La chute Montmorency, d'une hauteur de 246 pieds, George Bulteel Fisher (1764-1834), 1796. Musée McCord, M972.157.7, don de la succession de R. W. Humphrey.

 

Impressionnante et pittoresque, la chute Montmorency a très tôt suscité l’intérêt des voyageurs, qui la mentionnent abondamment dans leurs écrits, puis celui des artistes, qui la choisissent souvent comme sujet, et des habitants de la région, qui la fréquentent assidûment.

 

En effet, comme en témoignent plusieurs représentations iconographiques de la chute, celle-ci accueille été comme hiver la population en quête de divertissement. Au 19e siècle, par exemple, des excursions et des pique-niques y sont organisés toute l’année par les habitants de Québec. Les Britanniques, en particulier, dont plusieurs militaires, affectionnent spécialement le paysage dramatique de la chute en raison de leur sensibilité romantique et de leur amour de la nature. Durant l’hiver, le pied du Sault de Montmorency est également le théâtre de balades en traîneau et de patinage.

 

The Ice Cone at the falls of Montmorency, near Quebec, Lower Canada, Cornelius Krieghoff (1815-1872), William Simpson (1823-1899) (graveur). Bibliothèque et Archives Canada, 1970-188-625 W.H. Coverdale Collection of Canadiana.

Le Pain de sucre

Au cours de la saison froide, l’eau cristallise au pied de la chute et forme une montagne spectaculaire appelée le « pain de sucre ». Ce cône de glace devient alors une scène animée. Au 19e siècle en particulier, les habitants de Québec aiment y faire de la luge.

 

Toujours impressionnante, la chute Montmorency conserve aujourd’hui son attrait, offrant aux touristes et aux résidents d’agréables promenades, des points de vue exceptionnels et des activités diverses.

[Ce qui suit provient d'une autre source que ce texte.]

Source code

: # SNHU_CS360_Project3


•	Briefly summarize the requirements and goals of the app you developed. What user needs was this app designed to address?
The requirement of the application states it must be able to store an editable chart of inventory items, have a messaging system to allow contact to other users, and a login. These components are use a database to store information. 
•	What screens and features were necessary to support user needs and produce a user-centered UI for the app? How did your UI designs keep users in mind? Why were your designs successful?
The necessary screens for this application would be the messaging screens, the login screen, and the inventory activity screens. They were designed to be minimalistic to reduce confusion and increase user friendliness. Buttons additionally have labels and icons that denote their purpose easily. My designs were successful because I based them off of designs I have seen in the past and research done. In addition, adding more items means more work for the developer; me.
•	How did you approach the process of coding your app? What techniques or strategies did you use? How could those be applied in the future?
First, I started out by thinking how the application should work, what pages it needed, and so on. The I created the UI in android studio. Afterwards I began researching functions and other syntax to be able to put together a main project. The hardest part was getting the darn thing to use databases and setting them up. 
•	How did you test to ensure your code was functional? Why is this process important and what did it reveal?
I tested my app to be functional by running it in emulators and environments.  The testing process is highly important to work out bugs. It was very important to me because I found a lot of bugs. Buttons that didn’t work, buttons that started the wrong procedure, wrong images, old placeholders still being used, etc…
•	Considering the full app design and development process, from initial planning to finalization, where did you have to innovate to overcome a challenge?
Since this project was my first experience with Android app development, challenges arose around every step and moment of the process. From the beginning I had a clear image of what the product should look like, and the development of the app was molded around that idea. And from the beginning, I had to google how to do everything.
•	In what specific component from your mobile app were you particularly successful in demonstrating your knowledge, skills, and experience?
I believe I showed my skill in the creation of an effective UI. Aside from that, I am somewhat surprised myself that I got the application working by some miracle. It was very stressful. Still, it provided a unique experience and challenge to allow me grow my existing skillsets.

Le « pain de sucre » se forme encore en hiver au pied de la chute Montmorency. Cependant, en raison des installations hydroélectriques et des prélèvements d’eau réalisés par les municipalités à même la rivière Montmorency, le monticule de glace n’atteint plus la même hauteur que par le passé.  

Selon James Pattison Cockburn, le pain de sucre se serait élevé à 126 pieds ou 38 mètres en 1829.

Carte postale représentant le pain de sucre, émise par le gouvernement du Québec. Collection : Aux Trois Couvents.

Québec, les chutes de Montmorency, les marches naturelles, carte postale, [1908 ?]. Bibliothèque et Archives nationales du Québec, CP 018087 CON.

Le haut du Sault de Montmorency n’est pas en reste : on retrouve en amont de la chute un site enchanteur couramment appelé les « marches naturelles ». À cet endroit, l’érosion a créé, de part et d’autre de la rivière, une succession de rochers de forme rectangulaire fort pratiques pour faire des pique-niques.